In the second half of last Sunday’s Midrats podcast with Dr. James Holmes, we continued our lament that we simply do not have the merchant fleet nor even the combat logistics ship for any extended fight in the Western Pacific - especially if the USMC insists in operationalizing its EABO concept.
It takes years to decades to get a real shipbuilding program up to speed to build a merchant fleet of any size, and while on paper our allies might be able to help - nations have agency of their own. South Korea and Japan may have their own priorities … and in any event, many of their own shipyards are under the People’s Liberation Army Rocket Forces’ range rings anyway.
On top of it all, unlike in 1941 when we had a serious investment in the shipbuilding industry given a boost starting in 1936 when smart people in Congress saw the need for the coming war - we see nothing like that happening now.
War is very much a come-as-you-are affair, so where on short notice can we find the merchant ships we need?
Well, our friend Sal Mercogliano DM’d me a nudge to something during the live podcast I had no idea existed in maritime and international law for centuries … and has been used by the United States when it faced similar challenges.
I give to you, The Right of Angary;
Don’t ask me to pronounce it, but I can give you the working definition;
ANGARY (Lat. jus angariae; Fr. droit d’angarie; Ger.

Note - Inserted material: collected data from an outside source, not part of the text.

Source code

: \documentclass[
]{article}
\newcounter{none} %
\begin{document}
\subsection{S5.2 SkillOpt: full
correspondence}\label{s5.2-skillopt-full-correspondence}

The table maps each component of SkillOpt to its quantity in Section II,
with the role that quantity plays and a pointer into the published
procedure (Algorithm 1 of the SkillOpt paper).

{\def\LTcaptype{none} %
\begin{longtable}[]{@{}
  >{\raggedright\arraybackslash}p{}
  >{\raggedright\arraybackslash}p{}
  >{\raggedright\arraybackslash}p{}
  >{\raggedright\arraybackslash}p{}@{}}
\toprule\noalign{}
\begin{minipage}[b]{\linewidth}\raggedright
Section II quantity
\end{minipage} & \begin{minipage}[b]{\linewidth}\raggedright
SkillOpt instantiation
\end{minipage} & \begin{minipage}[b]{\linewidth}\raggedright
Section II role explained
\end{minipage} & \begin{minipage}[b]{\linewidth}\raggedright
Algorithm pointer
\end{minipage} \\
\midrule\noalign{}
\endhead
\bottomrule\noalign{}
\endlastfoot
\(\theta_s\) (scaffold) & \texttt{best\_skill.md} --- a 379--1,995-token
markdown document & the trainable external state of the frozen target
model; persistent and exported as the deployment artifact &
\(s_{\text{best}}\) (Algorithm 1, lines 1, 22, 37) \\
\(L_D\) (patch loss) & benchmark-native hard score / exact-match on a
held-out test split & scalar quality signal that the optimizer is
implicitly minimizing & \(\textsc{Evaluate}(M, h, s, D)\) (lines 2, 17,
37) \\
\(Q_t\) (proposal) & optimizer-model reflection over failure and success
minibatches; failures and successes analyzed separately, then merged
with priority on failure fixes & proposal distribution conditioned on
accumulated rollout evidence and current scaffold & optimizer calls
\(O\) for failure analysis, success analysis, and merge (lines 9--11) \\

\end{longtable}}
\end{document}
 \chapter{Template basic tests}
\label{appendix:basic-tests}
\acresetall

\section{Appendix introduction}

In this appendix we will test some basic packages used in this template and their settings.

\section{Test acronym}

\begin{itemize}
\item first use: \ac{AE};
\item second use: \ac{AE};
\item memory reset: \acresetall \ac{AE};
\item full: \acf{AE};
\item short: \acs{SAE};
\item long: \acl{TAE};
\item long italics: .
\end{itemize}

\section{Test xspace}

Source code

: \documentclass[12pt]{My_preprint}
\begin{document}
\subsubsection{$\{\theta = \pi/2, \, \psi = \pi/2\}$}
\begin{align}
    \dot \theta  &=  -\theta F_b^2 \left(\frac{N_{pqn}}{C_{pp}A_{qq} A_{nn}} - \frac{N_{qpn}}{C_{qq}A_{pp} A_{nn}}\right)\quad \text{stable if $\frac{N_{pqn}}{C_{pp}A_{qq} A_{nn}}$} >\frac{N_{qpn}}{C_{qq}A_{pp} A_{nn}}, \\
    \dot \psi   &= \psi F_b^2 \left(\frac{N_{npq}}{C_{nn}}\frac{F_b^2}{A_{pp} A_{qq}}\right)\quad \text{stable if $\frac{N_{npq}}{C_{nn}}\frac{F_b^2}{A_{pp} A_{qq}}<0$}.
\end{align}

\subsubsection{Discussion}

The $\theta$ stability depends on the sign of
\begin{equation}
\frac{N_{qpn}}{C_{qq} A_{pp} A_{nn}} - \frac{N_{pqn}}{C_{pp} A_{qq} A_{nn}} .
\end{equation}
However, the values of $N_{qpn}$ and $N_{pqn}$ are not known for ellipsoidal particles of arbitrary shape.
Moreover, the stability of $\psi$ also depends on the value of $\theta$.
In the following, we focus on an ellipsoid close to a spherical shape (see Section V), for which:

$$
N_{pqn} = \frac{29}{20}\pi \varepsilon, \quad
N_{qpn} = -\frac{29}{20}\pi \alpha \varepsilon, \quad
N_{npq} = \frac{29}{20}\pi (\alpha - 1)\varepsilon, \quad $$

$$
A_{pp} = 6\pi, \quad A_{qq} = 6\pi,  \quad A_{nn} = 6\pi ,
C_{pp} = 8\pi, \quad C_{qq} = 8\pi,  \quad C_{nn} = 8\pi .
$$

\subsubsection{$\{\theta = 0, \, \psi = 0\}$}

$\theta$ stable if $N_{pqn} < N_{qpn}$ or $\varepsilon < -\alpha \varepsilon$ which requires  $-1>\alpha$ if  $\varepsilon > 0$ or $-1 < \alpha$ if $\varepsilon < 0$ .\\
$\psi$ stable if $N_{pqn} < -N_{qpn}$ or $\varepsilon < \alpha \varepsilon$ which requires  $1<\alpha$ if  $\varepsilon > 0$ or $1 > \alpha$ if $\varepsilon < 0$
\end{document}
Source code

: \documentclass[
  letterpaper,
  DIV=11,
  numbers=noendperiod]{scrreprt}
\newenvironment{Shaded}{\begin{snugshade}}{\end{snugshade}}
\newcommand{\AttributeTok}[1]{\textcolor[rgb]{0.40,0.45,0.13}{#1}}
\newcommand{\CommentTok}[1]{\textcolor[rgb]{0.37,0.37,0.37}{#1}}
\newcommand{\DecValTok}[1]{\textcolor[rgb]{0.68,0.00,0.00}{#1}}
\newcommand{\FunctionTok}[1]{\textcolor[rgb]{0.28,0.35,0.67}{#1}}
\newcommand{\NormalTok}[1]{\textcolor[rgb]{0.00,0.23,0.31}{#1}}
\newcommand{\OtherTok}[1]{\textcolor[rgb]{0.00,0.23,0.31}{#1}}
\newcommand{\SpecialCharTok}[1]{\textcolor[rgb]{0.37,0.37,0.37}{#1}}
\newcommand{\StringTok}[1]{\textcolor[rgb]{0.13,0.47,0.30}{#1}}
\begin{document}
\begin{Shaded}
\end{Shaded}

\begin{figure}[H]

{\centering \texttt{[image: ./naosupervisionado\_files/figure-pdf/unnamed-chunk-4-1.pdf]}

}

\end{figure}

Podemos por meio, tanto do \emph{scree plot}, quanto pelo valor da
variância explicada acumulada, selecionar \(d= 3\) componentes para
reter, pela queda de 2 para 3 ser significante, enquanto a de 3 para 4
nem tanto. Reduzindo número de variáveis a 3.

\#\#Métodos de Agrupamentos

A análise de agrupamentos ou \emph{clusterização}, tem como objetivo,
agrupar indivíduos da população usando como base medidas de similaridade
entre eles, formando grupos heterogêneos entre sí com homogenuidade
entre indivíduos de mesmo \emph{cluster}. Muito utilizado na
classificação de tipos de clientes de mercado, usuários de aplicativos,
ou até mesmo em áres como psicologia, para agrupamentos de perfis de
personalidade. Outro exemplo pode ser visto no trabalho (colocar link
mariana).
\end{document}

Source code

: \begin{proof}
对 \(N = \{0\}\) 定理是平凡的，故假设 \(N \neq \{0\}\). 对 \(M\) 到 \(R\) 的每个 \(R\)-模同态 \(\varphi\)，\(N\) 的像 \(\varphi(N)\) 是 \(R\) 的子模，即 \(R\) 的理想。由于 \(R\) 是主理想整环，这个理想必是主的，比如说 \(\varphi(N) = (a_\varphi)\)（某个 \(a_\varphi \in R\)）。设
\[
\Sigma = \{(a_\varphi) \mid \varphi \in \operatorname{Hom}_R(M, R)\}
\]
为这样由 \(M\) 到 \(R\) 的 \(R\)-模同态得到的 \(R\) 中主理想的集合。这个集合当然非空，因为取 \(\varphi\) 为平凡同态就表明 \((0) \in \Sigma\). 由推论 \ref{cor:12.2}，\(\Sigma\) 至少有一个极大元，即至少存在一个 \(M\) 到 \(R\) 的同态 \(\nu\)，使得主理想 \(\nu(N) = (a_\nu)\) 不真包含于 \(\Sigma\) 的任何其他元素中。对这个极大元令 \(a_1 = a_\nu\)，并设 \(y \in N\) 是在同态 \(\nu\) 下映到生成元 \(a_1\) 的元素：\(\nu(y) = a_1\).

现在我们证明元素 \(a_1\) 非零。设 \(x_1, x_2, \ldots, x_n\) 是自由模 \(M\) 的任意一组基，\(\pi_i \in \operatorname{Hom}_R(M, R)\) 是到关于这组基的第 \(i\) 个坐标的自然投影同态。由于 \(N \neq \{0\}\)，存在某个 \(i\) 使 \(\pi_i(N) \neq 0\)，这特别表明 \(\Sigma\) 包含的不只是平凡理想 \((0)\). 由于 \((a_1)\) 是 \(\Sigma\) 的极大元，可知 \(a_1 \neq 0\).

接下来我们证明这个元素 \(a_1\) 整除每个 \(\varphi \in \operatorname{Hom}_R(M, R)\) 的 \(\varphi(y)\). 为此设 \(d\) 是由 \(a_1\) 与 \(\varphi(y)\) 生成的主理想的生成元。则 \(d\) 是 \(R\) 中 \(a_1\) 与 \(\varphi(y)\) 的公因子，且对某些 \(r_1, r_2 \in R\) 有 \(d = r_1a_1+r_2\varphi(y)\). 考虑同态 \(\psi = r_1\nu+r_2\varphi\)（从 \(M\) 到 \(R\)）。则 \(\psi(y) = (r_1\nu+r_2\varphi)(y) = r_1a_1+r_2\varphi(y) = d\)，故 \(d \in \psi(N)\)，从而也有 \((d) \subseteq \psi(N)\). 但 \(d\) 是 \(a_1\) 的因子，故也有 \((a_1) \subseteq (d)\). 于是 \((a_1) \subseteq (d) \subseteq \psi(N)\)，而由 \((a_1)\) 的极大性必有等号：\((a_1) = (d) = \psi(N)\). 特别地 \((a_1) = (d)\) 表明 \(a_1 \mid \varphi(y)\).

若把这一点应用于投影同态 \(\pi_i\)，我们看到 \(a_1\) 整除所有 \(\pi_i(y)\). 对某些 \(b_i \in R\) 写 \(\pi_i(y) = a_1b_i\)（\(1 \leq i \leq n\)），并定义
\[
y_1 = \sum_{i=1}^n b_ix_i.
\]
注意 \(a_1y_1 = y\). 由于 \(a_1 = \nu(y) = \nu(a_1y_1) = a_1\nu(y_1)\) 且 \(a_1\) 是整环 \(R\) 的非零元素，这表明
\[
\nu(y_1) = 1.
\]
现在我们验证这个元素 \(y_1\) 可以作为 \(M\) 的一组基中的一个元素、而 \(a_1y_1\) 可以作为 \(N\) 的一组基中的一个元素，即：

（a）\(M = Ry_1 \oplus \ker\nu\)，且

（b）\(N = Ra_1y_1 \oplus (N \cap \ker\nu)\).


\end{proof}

Angarie; from the Gr. ἀγγαρεία, the office of an ἄγγαρος, courier or messenger), the name given to the right of a belligerent to seize and apply for the purposes of war (or to prevent the enemy from doing so) any kind of property on belligerent territory, including that which may belong to subjects or citizens of a neutral state. Art. 53 of the Regulations respecting the Laws and Customs of War on Land, annexed to the Hague Convention of 1899 on the same subject, provides that railway plant, land telegraphs, telephones, steamers and other ships (other than such as are governed by maritime law), though belonging to companies or private persons, may be used for military operations, but “must be restored at the conclusion of peace and indemnities paid for them.” And Art. 54 adds that “the plant of railways coming from neutral states, whether the property of those states or of companies or private persons, shall be sent back to them as soon as possible.” These articles seem to sanction the right of angary against neutral property, while limiting it as against both belligerent and neutral property. It may be considered, however, that the right to use implies as wide a range of contingencies as the “necessity of war” can be made to cover.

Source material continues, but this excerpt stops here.